What the task requires>
Return the entries verbatim and drop every picture.

########

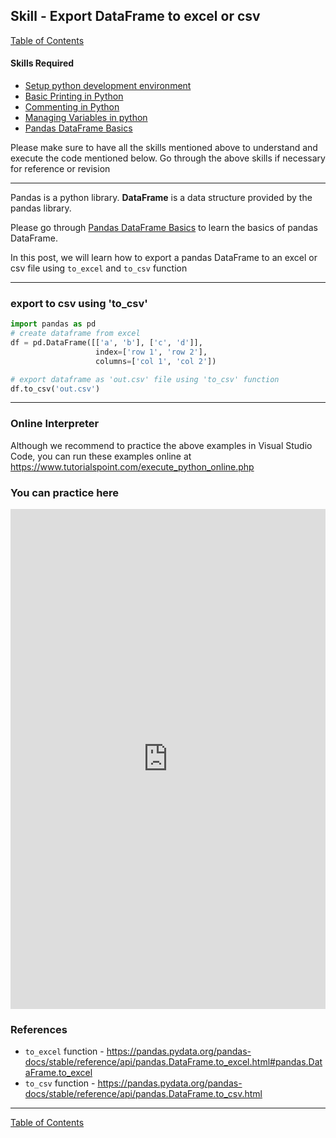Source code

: ## Skill - Export DataFrame to excel or csv
[Table of Contents](https://nagasudhir.blogspot.com/2020/04/taming-python-table-of-contents.html)

#### Skills Required
* [Setup python development environment](https://nagasudhir.blogspot.com/2020/04/setup-python-development-environment_14.html)
* [Basic Printing in Python](https://nagasudhir.blogspot.com/2020/04/basic-printing-in-python.html)
* [Commenting in Python](https://nagasudhir.blogspot.com/2020/04/comments-in-python.html)
* [Managing Variables in python](https://nagasudhir.blogspot.com/2020/04/managing-variables-in-python.html)
* [Pandas DataFrame Basics](https://nagasudhir.blogspot.com/2020/05/pandas-dataframe-basics.html)

Please make sure to have all the skills mentioned above to understand and execute the code mentioned below. Go through the above skills if necessary for reference or revision

<hr/>

Pandas is a python library.
**DataFrame** is a data structure provided by the pandas library.

Please go through [Pandas DataFrame Basics](https://nagasudhir.blogspot.com/2020/05/pandas-dataframe-basics.html) to learn the basics of pandas DataFrame.

In this post, we will learn how to export a pandas DataFrame to an excel or csv file using `to_excel` and `to_csv` function

<hr/>

### export to csv using 'to_csv'
```python
import pandas as pd
# create dataframe from excel
df = pd.DataFrame([['a', 'b'], ['c', 'd']],
                   index=['row 1', 'row 2'],
                   columns=['col 1', 'col 2'])

# export dataframe as 'out.csv' file using 'to_csv' function
df.to_csv('out.csv')
```

<hr/>

### Online Interpreter
Although we recommend to practice the above examples in Visual Studio Code, you can run these examples online at https://www.tutorialspoint.com/execute_python_online.php

### You can practice here
<iframe height="800px" width="100%" src="https://repl.it/repls/RevolvingAngryFrontend?lite=true" scrolling="no" frameborder="no" allowtransparency="true" allowfullscreen="true" sandbox="allow-forms allow-pointer-lock allow-popups allow-same-origin allow-scripts allow-modals"></iframe>

### References
* `to_excel` function - https://pandas.pydata.org/pandas-docs/stable/reference/api/pandas.DataFrame.to_excel.html#pandas.DataFrame.to_excel
* `to_csv` function - https://pandas.pydata.org/pandas-docs/stable/reference/api/pandas.DataFrame.to_csv.html

<hr/>

[Table of Contents](https://nagasudhir.blogspot.com/2020/04/taming-python-table-of-contents.html)




<!--stackedit_data:
eyJoaXN0b3J5IjpbLTEzMjM3NjUzMjRdfQ==
-->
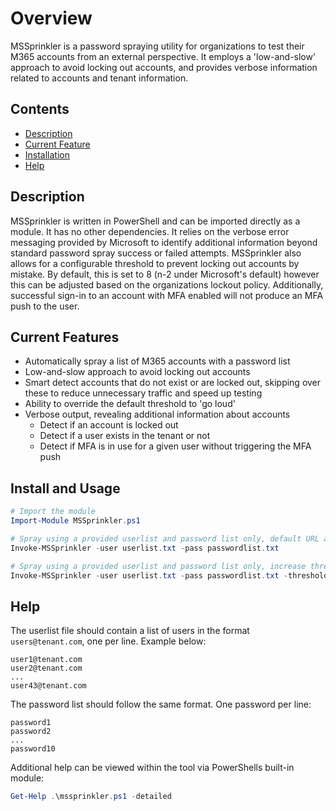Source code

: # Overview

MSSprinkler is a password spraying utility for organizations to test their M365 accounts from an external perspective. It employs a 'low-and-slow' approach to avoid locking out accounts, and provides verbose information related to accounts and tenant information. 

## Contents
- [Description](#description)
- [Current Feature](#current-features)
- [Installation](#install-and-usage)
- [Help](#help)

## Description
MSSprinkler is written in PowerShell and can be imported directly as a module. It has no other dependencies. It relies on the verbose error messaging provided by Microsoft to identify additional information beyond standard password spray success or failed attempts. MSSprinkler also allows for a configurable threshold to prevent locking out accounts by mistake. By default, this is set to 8 (n-2 under Microsoft's default) however this can be adjusted based on the organizations lockout policy. Additionally, successful sign-in to an account with MFA enabled will not produce an MFA push to the user.  

## Current Features
- Automatically spray a list of M365 accounts with a password list
- Low-and-slow approach to avoid locking out accounts
- Smart detect accounts that do not exist or are locked out, skipping over these to reduce unnecessary traffic and speed up testing
- Ability to override the default threshold to 'go loud'
- Verbose output, revealing additional information about accounts
  - Detect if an account is locked out
  - Detect if a user exists in the tenant or not
  - Detect if MFA is in use for a given user without triggering the MFA push

## Install and Usage
```PowerShell
# Import the module
Import-Module MSSprinkler.ps1

# Spray using a provided userlist and password list only, default URL and threshold
Invoke-MSSprinkler -user userlist.txt -pass passwordlist.txt

# Spray using a provided userlist and password list only, increase threshold to 12 attempts on an account per min
Invoke-MSSprinkler -user userlist.txt -pass passwordlist.txt -threshold 12
```

## Help
The userlist file should contain a list of users in the format `users@tenant.com`, one per line. Example below:
```
user1@tenant.com
user2@tenant.com
...
user43@tenant.com
```

The password list should follow the same format. One password per line:
```
password1
password2
...
password10
```

Additional help can be viewed within the tool via PowerShells built-in module:
```PowerShell
Get-Help .\mssprinkler.ps1 -detailed
```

########

Task response>
Source code

: ## Skill - Export DataFrame to excel or csv
[Table of Contents](https://nagasudhir.blogspot.com/2020/04/taming-python-table-of-contents.html)

#### Skills Required
* [Setup python development environment](https://nagasudhir.blogspot.com/2020/04/setup-python-development-environment_14.html)
* [Basic Printing in Python](https://nagasudhir.blogspot.com/2020/04/basic-printing-in-python.html)
* [Commenting in Python](https://nagasudhir.blogspot.com/2020/04/comments-in-python.html)
* [Managing Variables in python](https://nagasudhir.blogspot.com/2020/04/managing-variables-in-python.html)
* [Pandas DataFrame Basics](https://nagasudhir.blogspot.com/2020/05/pandas-dataframe-basics.html)

Please make sure to have all the skills mentioned above to understand and execute the code mentioned below. Go through the above skills if necessary for reference or revision

<hr/>

Pandas is a python library.
**DataFrame** is a data structure provided by the pandas library.

Please go through [Pandas DataFrame Basics](https://nagasudhir.blogspot.com/2020/05/pandas-dataframe-basics.html) to learn the basics of pandas DataFrame.

In this post, we will learn how to export a pandas DataFrame to an excel or csv file using `to_excel` and `to_csv` function

<hr/>

### export to csv using 'to_csv'
```python
import pandas as pd
# create dataframe from excel
df = pd.DataFrame([['a', 'b'], ['c', 'd']],
                   index=['row 1', 'row 2'],
                   columns=['col 1', 'col 2'])

# export dataframe as 'out.csv' file using 'to_csv' function
df.to_csv('out.csv')
```

<hr/>

### Online Interpreter
Although we recommend to practice the above examples in Visual Studio Code, you can run these examples online at https://www.tutorialspoint.com/execute_python_online.php

### You can practice here
<iframe height="800px" width="100%" src="https://repl.it/repls/RevolvingAngryFrontend?lite=true" scrolling="no" frameborder="no" allowtransparency="true" allowfullscreen="true" sandbox="allow-forms allow-pointer-lock allow-popups allow-same-origin allow-scripts allow-modals"></iframe>

### References
* `to_excel` function - https://pandas.pydata.org/pandas-docs/stable/reference/api/pandas.DataFrame.to_excel.html#pandas.DataFrame.to_excel
* `to_csv` function - https://pandas.pydata.org/pandas-docs/stable/reference/api/pandas.DataFrame.to_csv.html

<hr/>

[Table of Contents](https://nagasudhir.blogspot.com/2020/04/taming-python-table-of-contents.html)




<!--stackedit_data:
eyJoaXN0b3J5IjpbLTEzMjM3NjUzMjRdfQ==
-->
Source code

: # Overview

MSSprinkler is a password spraying utility for organizations to test their M365 accounts from an external perspective. It employs a 'low-and-slow' approach to avoid locking out accounts, and provides verbose information related to accounts and tenant information. 

## Contents
- [Description](#description)
- [Current Feature](#current-features)
- [Installation](#install-and-usage)
- [Help](#help)

## Description
MSSprinkler is written in PowerShell and can be imported directly as a module. It has no other dependencies. It relies on the verbose error messaging provided by Microsoft to identify additional information beyond standard password spray success or failed attempts. MSSprinkler also allows for a configurable threshold to prevent locking out accounts by mistake. By default, this is set to 8 (n-2 under Microsoft's default) however this can be adjusted based on the organizations lockout policy. Additionally, successful sign-in to an account with MFA enabled will not produce an MFA push to the user.  

## Current Features
- Automatically spray a list of M365 accounts with a password list
- Low-and-slow approach to avoid locking out accounts
- Smart detect accounts that do not exist or are locked out, skipping over these to reduce unnecessary traffic and speed up testing
- Ability to override the default threshold to 'go loud'
- Verbose output, revealing additional information about accounts
  - Detect if an account is locked out
  - Detect if a user exists in the tenant or not
  - Detect if MFA is in use for a given user without triggering the MFA push

## Install and Usage
```PowerShell
# Import the module
Import-Module MSSprinkler.ps1

# Spray using a provided userlist and password list only, default URL and threshold
Invoke-MSSprinkler -user userlist.txt -pass passwordlist.txt

# Spray using a provided userlist and password list only, increase threshold to 12 attempts on an account per min
Invoke-MSSprinkler -user userlist.txt -pass passwordlist.txt -threshold 12
```

## Help
The userlist file should contain a list of users in the format `users@tenant.com`, one per line. Example below:
```
user1@tenant.com
user2@tenant.com
...
user43@tenant.com
```

The password list should follow the same format. One password per line:
```
password1
password2
...
password10
```

Additional help can be viewed within the tool via PowerShells built-in module:
```PowerShell
Get-Help .\mssprinkler.ps1 -detailed
```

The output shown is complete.